No Surprises Act Notice and Disclosures

Download PDF of No Surprises Act Notice and Disclosures

Rights and Protections Against Surprise Medical Bills for Emergency Services and Certain Services from Out-of-Network Providers at an In-Network Hospital or Ambulatory Surgical Center

Plan participants are protected from surprise billing, also called balance billing, for emergency care and claims from out-of-network providers that rendered certain services at an in-network hospital or in-network ambulatory surgical center.

Emergency Services

The most a provider or facility may bill a participant is the plan’s in-network cost-sharing amount (such as copayments and coinsurance). The provider cannot balance bill for emergency services.
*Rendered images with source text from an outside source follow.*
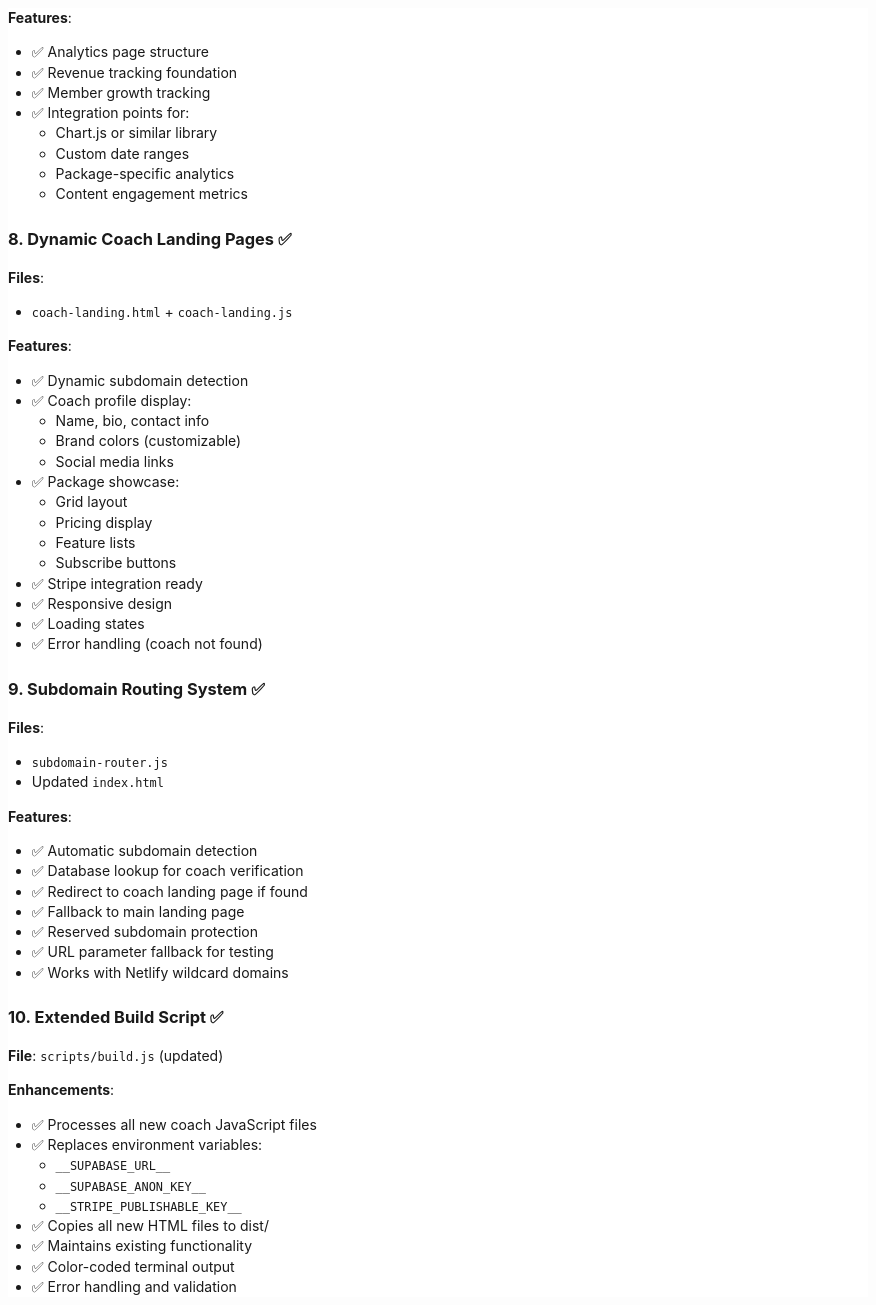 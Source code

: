 **Features**:
- ✅ Analytics page structure
- ✅ Revenue tracking foundation
- ✅ Member growth tracking
- ✅ Integration points for:
  - Chart.js or similar library
  - Custom date ranges
  - Package-specific analytics
  - Content engagement metrics

### 8. Dynamic Coach Landing Pages ✅
**Files**:
- `coach-landing.html` + `coach-landing.js`

**Features**:
- ✅ Dynamic subdomain detection
- ✅ Coach profile display:
  - Name, bio, contact info
  - Brand colors (customizable)
  - Social media links
- ✅ Package showcase:
  - Grid layout
  - Pricing display
  - Feature lists
  - Subscribe buttons
- ✅ Stripe integration ready
- ✅ Responsive design
- ✅ Loading states
- ✅ Error handling (coach not found)

### 9. Subdomain Routing System ✅
**Files**:
- `subdomain-router.js`
- Updated `index.html`

**Features**:
- ✅ Automatic subdomain detection
- ✅ Database lookup for coach verification
- ✅ Redirect to coach landing page if found
- ✅ Fallback to main landing page
- ✅ Reserved subdomain protection
- ✅ URL parameter fallback for testing
- ✅ Works with Netlify wildcard domains

### 10. Extended Build Script ✅
**File**: `scripts/build.js` (updated)

**Enhancements**:
- ✅ Processes all new coach JavaScript files
- ✅ Replaces environment variables:
  - `__SUPABASE_URL__`
  - `__SUPABASE_ANON_KEY__`
  - `__STRIPE_PUBLISHABLE_KEY__`
- ✅ Copies all new HTML files to dist/
- ✅ Maintains existing functionality
- ✅ Color-coded terminal output
- ✅ Error handling and validation
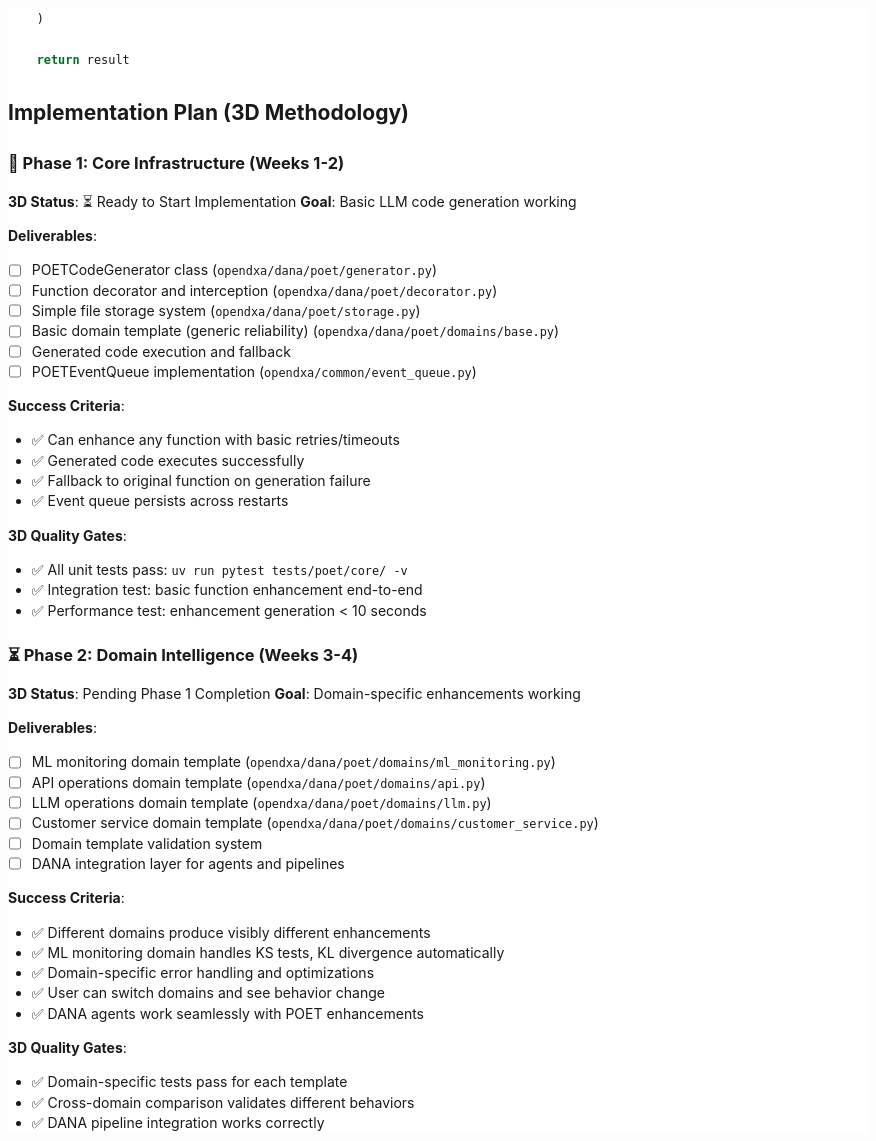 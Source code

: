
 ```python
    )
    
    return result
```

## Implementation Plan (3D Methodology)

### 🔄 Phase 1: Core Infrastructure (Weeks 1-2)
**3D Status**: ⏳ Ready to Start Implementation
**Goal**: Basic LLM code generation working

**Deliverables**:
- [ ] POETCodeGenerator class (`opendxa/dana/poet/generator.py`)
- [ ] Function decorator and interception (`opendxa/dana/poet/decorator.py`)
- [ ] Simple file storage system (`opendxa/dana/poet/storage.py`)
- [ ] Basic domain template (generic reliability) (`opendxa/dana/poet/domains/base.py`)
- [ ] Generated code execution and fallback
- [ ] POETEventQueue implementation (`opendxa/common/event_queue.py`)

**Success Criteria**:
- ✅ Can enhance any function with basic retries/timeouts
- ✅ Generated code executes successfully
- ✅ Fallback to original function on generation failure
- ✅ Event queue persists across restarts

**3D Quality Gates**:
- ✅ All unit tests pass: `uv run pytest tests/poet/core/ -v`
- ✅ Integration test: basic function enhancement end-to-end
- ✅ Performance test: enhancement generation < 10 seconds

### ⏳ Phase 2: Domain Intelligence (Weeks 3-4)  
**3D Status**: Pending Phase 1 Completion
**Goal**: Domain-specific enhancements working

**Deliverables**:
- [ ] ML monitoring domain template (`opendxa/dana/poet/domains/ml_monitoring.py`)
- [ ] API operations domain template (`opendxa/dana/poet/domains/api.py`)
- [ ] LLM operations domain template (`opendxa/dana/poet/domains/llm.py`)
- [ ] Customer service domain template (`opendxa/dana/poet/domains/customer_service.py`)
- [ ] Domain template validation system
- [ ] DANA integration layer for agents and pipelines

**Success Criteria**:
- ✅ Different domains produce visibly different enhancements
- ✅ ML monitoring domain handles KS tests, KL divergence automatically
- ✅ Domain-specific error handling and optimizations
- ✅ User can switch domains and see behavior change
- ✅ DANA agents work seamlessly with POET enhancements

**3D Quality Gates**:
- ✅ Domain-specific tests pass for each template
- ✅ Cross-domain comparison validates different behaviors
- ✅ DANA pipeline integration works correctly
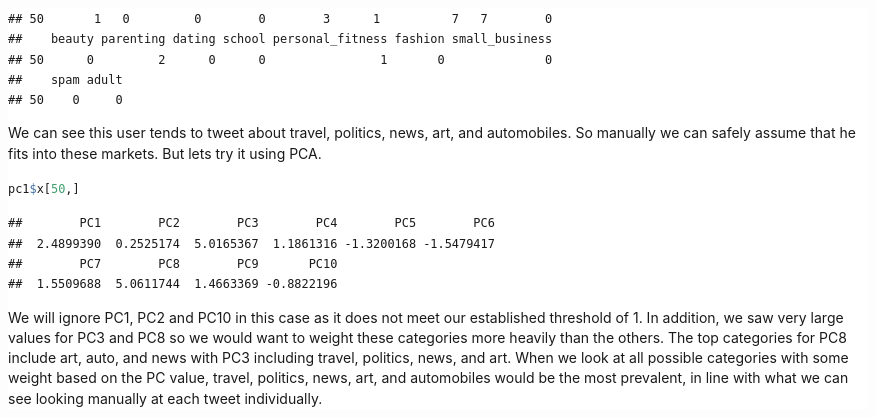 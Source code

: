     ## 50       1   0         0        0        3      1          7   7        0
    ##    beauty parenting dating school personal_fitness fashion small_business
    ## 50      0         2      0      0                1       0              0
    ##    spam adult
    ## 50    0     0

We can see this user tends to tweet about travel, politics, news, art, and automobiles. So manually we can safely assume that he fits into these markets. But lets try it using PCA.

``` r
pc1$x[50,]
```

    ##        PC1        PC2        PC3        PC4        PC5        PC6 
    ##  2.4899390  0.2525174  5.0165367  1.1861316 -1.3200168 -1.5479417 
    ##        PC7        PC8        PC9       PC10 
    ##  1.5509688  5.0611744  1.4663369 -0.8822196

We will ignore PC1, PC2 and PC10 in this case as it does not meet our established threshold of 1. In addition, we saw very large values for PC3 and PC8 so we would want to weight these categories more heavily than the others. The top categories for PC8 include art, auto, and news with PC3 including travel, politics, news, and art. When we look at all possible categories with some weight based on the PC value, travel, politics, news, art, and automobiles would be the most prevalent, in line with what we can see looking manually at each tweet individually.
This includes services after a patient has been stabilized, unless the patient provides written consent and gives up protections from being balance billed for post-stabilization services.

Certain Services from out-of-network providers at an in-network hospital or ambulatory surgical center

Out-of-network providers at an in-network hospital or in-network surgery center that provide emergency medicine, anesthesia, pathology, radiology, laboratory, neonatology, assistant surgeons, hospitalists, or intensivists services, are not permitted to balance bill. They are not permitted to ask a patient to consent to give up protections against balance billing.

Out-of-network providers of other services at in-network facilities may only balance bill a participant if the participant gives written consent and gives up the protections from balance billing.

Contact

For information and complaints related to balance billing, contact the U.S. Department of Health & Human Services at 1-800-985-3059 or visit https://www.cms.gov/nosurprises/consumers for more information about the No Surprises Act, payment disputes and patient rights under federal law.

Visit https://www.cms.gov/nosurprises/consumers for more information about your rights under federal law.

More about the No Suprises Act

No Surprises Act introduces a new term called the Qualifying Payment Amount, or QPA, and defines it as the plan’s median contracted rate — the middle amount in an ascending or descending list of contracted rates. The most a provider or facility may bill you is your plan’s in-network cost-sharing amount (such as copayments and coinsurance). The law requires providers to accept the QPA as payment in full for out-of-network emergency services. In addition, certain services provided by out-of-network providers at in-network facilities are also subject to these protections unless the patient provides consent to be billed.